§ Work required:
Find the lines of data that contain the string "html", then list them.

§ Information shown:

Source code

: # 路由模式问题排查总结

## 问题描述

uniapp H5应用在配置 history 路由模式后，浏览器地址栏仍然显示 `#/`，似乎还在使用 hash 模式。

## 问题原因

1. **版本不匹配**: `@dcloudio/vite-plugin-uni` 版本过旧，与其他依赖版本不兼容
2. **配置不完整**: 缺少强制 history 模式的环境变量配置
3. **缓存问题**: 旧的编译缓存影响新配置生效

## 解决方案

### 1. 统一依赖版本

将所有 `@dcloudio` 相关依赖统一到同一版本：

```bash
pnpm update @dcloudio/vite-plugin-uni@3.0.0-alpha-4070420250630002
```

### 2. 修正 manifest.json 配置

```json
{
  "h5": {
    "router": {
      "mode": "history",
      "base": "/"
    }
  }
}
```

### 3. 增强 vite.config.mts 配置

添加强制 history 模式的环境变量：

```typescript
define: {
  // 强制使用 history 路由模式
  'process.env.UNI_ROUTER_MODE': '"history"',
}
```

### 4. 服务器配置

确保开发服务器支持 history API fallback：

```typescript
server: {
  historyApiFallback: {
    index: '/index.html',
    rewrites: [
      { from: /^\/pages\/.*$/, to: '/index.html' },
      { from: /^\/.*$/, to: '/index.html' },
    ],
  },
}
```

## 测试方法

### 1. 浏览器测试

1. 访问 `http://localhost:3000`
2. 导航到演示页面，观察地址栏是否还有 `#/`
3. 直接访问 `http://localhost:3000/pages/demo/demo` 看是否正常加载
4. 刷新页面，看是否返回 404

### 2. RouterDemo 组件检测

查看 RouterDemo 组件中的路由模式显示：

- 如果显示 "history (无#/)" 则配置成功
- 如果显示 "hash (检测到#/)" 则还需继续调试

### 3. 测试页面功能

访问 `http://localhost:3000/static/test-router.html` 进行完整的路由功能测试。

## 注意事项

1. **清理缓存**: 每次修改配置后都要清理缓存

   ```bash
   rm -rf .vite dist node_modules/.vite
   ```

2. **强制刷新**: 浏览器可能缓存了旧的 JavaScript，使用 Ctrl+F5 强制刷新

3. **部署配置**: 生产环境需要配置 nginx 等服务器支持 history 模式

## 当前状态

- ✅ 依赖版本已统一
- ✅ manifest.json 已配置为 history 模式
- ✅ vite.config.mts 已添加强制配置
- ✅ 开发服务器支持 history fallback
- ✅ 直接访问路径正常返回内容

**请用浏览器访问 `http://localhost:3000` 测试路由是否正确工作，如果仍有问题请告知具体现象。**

§ Result of the exercise:
    index: '/index.html',
      { from: /^\/pages\/.*$/, to: '/index.html' },
      { from: /^\/.*$/, to: '/index.html' },
访问 `http://localhost:3000/static/test-router.html` 进行完整的路由功能测试。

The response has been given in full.